Erst das Bellen eines Hundes ließ mich zurück in die Realität holen. Karli schnupperte an meinem Bein und freute sich sichtlich, mich zu sehen: "Hey, kleiner Mann", begrüßte ich ihn und tätschelte ihm den Kopf. Er trug tatsächlich so einen ziemlich bescheuert aussehenden Regenparker für Hunde. "Was machst du denn bei diesem Mistwetter hier?" Kris kam mit besorgtem Blick auf mich zu und blieb kurz vor mir stehen. "Das gleiche könnte ich dich fragen", entgegnete ich stumpf. "Hunde haben nunmal ihre Bedürfnisse; wenn sie mal müssen, dann müssen sie halt. Aber zumindest hab' ich einen Regenschirm dabei." Er ließ sich plump neben mich fallen und bot mir unter seinem Schirm Schutz, auch wenn es eh nichts mehr brachte; ich war bis auf die Knochen durchnässt.

Kris pfiff seinen Hund zu sich und leinte ihn wieder an: "Was ist los, Strate?" Ich schwieg. Ich wollte es nicht aussprechen, wollte es doch bloß vergessen. "Ist es, wegen eurem Outing? Johannes, du brauchst keine Angst haben, wir würden dich verstoßen oder so. Wir finden es..."  - "Es geht um Anna", stoppte ich sein Geschwafel, das eh in eine schier endlos lange Rede übergegangen wäre, die mit irgendeinem dummen Schlusssatz, wie 'Schwul ist cool' oder so, enden würde.
"Wegen dem, was Nicci angedeutet hat?" Glückwunsch, Hünecke. Ihre Fähigkeiten, eins und eins zusammenzuzählen sind beachtlich.

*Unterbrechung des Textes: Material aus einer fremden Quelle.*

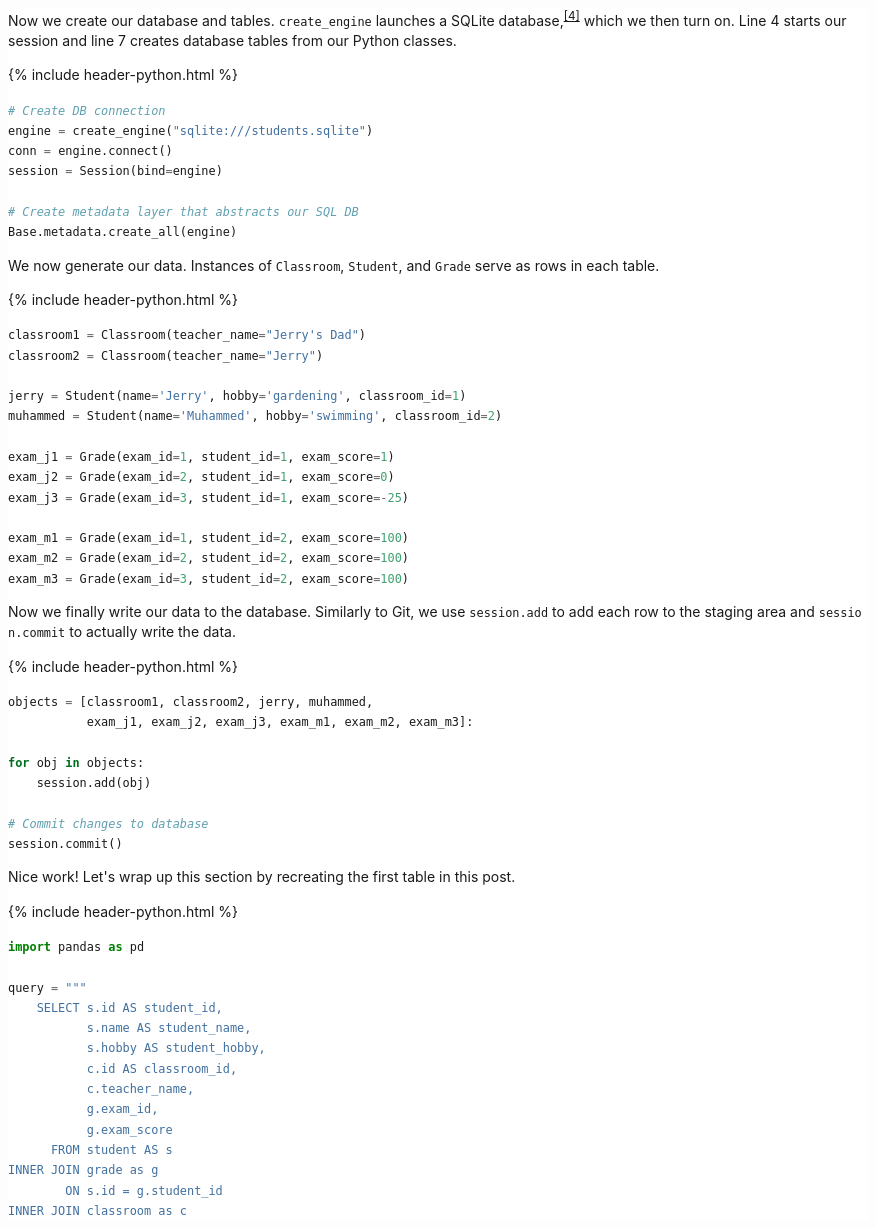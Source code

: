 Now we create our database and tables. `create_engine` launches a SQLite database,<sup>[[4]](#4-sql)</sup> which we then turn on. Line 4 starts our session and line 7 creates database tables from our Python classes.

{% include header-python.html %}
```python
# Create DB connection
engine = create_engine("sqlite:///students.sqlite")
conn = engine.connect()
session = Session(bind=engine)

# Create metadata layer that abstracts our SQL DB
Base.metadata.create_all(engine)
```

We now generate our data. Instances of `Classroom`, `Student`, and `Grade` serve as rows in each table.

{% include header-python.html %}
```python
classroom1 = Classroom(teacher_name="Jerry's Dad")
classroom2 = Classroom(teacher_name="Jerry")

jerry = Student(name='Jerry', hobby='gardening', classroom_id=1)
muhammed = Student(name='Muhammed', hobby='swimming', classroom_id=2)

exam_j1 = Grade(exam_id=1, student_id=1, exam_score=1)
exam_j2 = Grade(exam_id=2, student_id=1, exam_score=0)
exam_j3 = Grade(exam_id=3, student_id=1, exam_score=-25)

exam_m1 = Grade(exam_id=1, student_id=2, exam_score=100)
exam_m2 = Grade(exam_id=2, student_id=2, exam_score=100)
exam_m3 = Grade(exam_id=3, student_id=2, exam_score=100)
```

Now we finally write our data to the database. Similarly to Git, we use `session.add` to add each row to the staging area and `session.commit` to actually write the data.

{% include header-python.html %}
```python
objects = [classroom1, classroom2, jerry, muhammed,
           exam_j1, exam_j2, exam_j3, exam_m1, exam_m2, exam_m3]:

for obj in objects:
    session.add(obj)

# Commit changes to database
session.commit()
```

Nice work! Let's wrap up this section by recreating the first table in this post.

{% include header-python.html %}
```python
import pandas as pd

query = """
    SELECT s.id AS student_id,
           s.name AS student_name,
           s.hobby AS student_hobby,
           c.id AS classroom_id,
           c.teacher_name,
           g.exam_id,
           g.exam_score
      FROM student AS s
INNER JOIN grade as g
        ON s.id = g.student_id
INNER JOIN classroom as c
```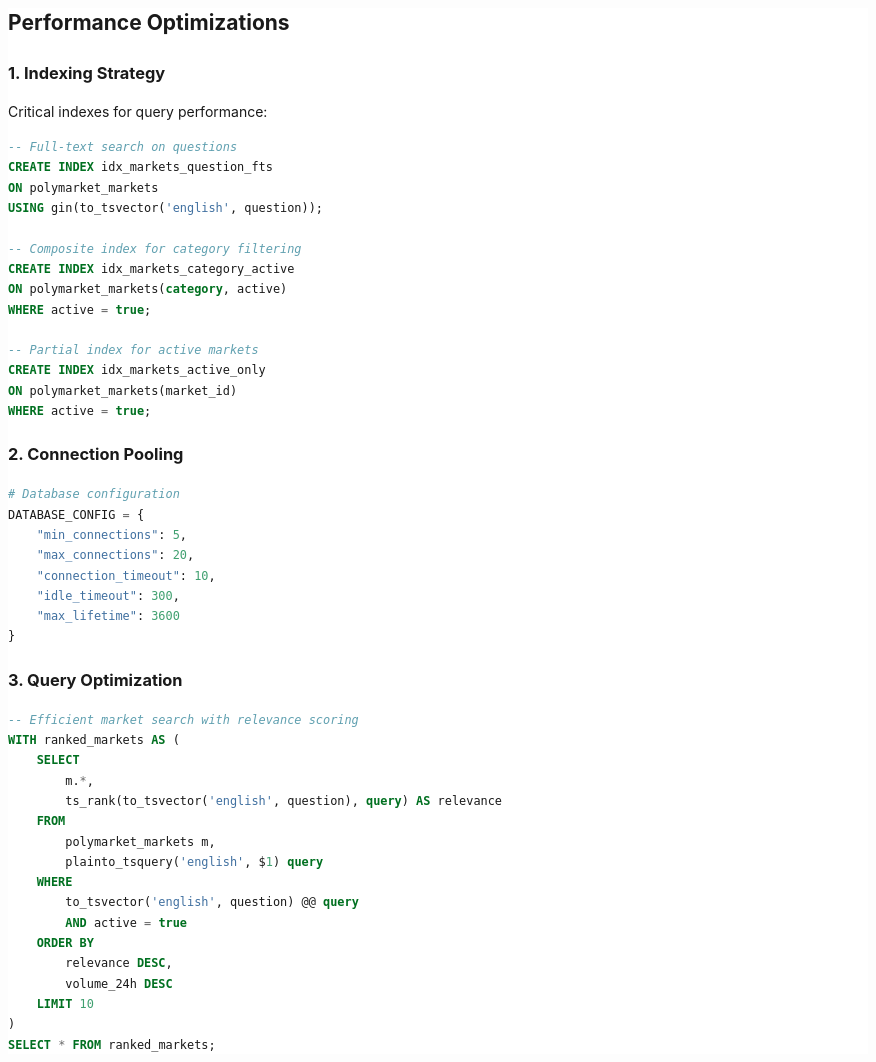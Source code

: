 ## Performance Optimizations

### 1. Indexing Strategy

Critical indexes for query performance:

```sql
-- Full-text search on questions
CREATE INDEX idx_markets_question_fts
ON polymarket_markets
USING gin(to_tsvector('english', question));

-- Composite index for category filtering
CREATE INDEX idx_markets_category_active
ON polymarket_markets(category, active)
WHERE active = true;

-- Partial index for active markets
CREATE INDEX idx_markets_active_only
ON polymarket_markets(market_id)
WHERE active = true;
```

### 2. Connection Pooling

```python
# Database configuration
DATABASE_CONFIG = {
    "min_connections": 5,
    "max_connections": 20,
    "connection_timeout": 10,
    "idle_timeout": 300,
    "max_lifetime": 3600
}
```

### 3. Query Optimization

```sql
-- Efficient market search with relevance scoring
WITH ranked_markets AS (
    SELECT
        m.*,
        ts_rank(to_tsvector('english', question), query) AS relevance
    FROM
        polymarket_markets m,
        plainto_tsquery('english', $1) query
    WHERE
        to_tsvector('english', question) @@ query
        AND active = true
    ORDER BY
        relevance DESC,
        volume_24h DESC
    LIMIT 10
)
SELECT * FROM ranked_markets;
```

Ich nickte: "Sie hat unser Kind verloren." Im Augenwinkel konnte ich Kris' ungläubigen Gesichtsausdruck sehen: "Sie war schwanger?" - "Scheint so", murmelte ich mit einem dicken Kloß im Hals, begleitet von einem Schulterzucken. "Mann, das...Scheiße, das tut mir echt leid." Er legte behutsam seine freie Hand auf meinen Oberschenkel und starrte mit mir einfach wortlos in die Ferne. Das war das Gute an Kris. So viel und gerne er auch redete; er wusste immer, wann man lieber schweigen sollte. Und genau das war es, was ich gerade brauchte.

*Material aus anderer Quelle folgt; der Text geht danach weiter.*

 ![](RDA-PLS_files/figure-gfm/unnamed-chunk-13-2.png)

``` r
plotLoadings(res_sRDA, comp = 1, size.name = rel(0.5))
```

Das prasselnde Geräusch des Regens auf Kris' Schirm wurde immer leiser, bis es irgendwann nicht mehr zu hören war. Der Gitarrist schloss den Schirm und legte ihn neben sich auf die Bank: "Du solltest zu Jakob. Du bist vollkommen durchnässt, brauchst 'ne heiße Dusche, 'n Tee und..." - "Jay", unterbrach ich ihn. "Ich brauche Jay." Ein kleines, zufriedenes Lächeln legte sich auf Kris' Lippen und er nickte kaum merkbar: "Na, komm", flüsterte er mit einer Kopfbewegung, er stand auf und ich folgte seinem Beispiel. Karli vor uns her trottend, begleitete mich Kris bis zu Jakobs Wohnung. Dort angekommen umarmte er mich einmal fest und klopfte mir auf den Rücken: "Wir sind füreinander da. Immer." Dankbar nickte ich, drückte ihn noch einmal kräftig und löste mich dann von ihm, ehe ich die Treppen zu Jakobs Wohnung hoch lief und klingelte, da ich meinen Zweitschlüssel, den er mir bereits vor zwei Jahren gegeben hat (für Notfälle, wie er damals sagte) vergessen habe.

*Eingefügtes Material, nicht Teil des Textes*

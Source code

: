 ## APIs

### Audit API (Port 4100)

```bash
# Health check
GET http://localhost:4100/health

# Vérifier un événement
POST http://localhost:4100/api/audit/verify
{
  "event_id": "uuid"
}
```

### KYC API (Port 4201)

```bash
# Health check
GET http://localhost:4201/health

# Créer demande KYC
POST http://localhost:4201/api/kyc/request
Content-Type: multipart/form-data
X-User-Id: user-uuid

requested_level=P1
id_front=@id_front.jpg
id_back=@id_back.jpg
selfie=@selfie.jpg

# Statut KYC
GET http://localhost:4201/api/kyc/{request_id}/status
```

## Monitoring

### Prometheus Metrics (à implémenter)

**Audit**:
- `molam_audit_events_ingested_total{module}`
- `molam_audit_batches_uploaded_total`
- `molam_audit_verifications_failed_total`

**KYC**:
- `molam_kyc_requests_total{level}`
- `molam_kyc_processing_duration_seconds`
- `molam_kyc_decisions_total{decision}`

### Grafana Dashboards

"Gott, endlich." Erleichtert atmete er aus und zog mich in die Wohnung. Er musterte mich besorgt von oben bis unten und schüttelte leicht den Kopf: "Bevor wir reden, musst du raus aus den Klamotten. Am besten gehst du erstmal duschen und..." Ich brachte ihm zum Schweigen, indem ich einen großen Schritt auf ihn zuging und meine Arme um ihn schlang. Ich wollte gerade nichts sehnlicher, als seinen Herzschlag zu hören und zu spüren, dass er da ist. Etwas perplex registrierte ich nach nur wenigen Sekunden Jakobs Hände an meinem Rücken, die mich noch enger an ihn pressten. Ich sog seinen Eigengeruch in mich auf und schloss die Augen, während ich den Moment genoss.
Ich löste mich nach ein paar Minuten, in denen wir einfach still dastanden und einander Halt gaben, ein winziges bisschen von ihm und legte meine Hände an seine Wangen: "Danke", hauchte ich, ehe ich mich vorbeugte und ihn mit aller Liebe küsste.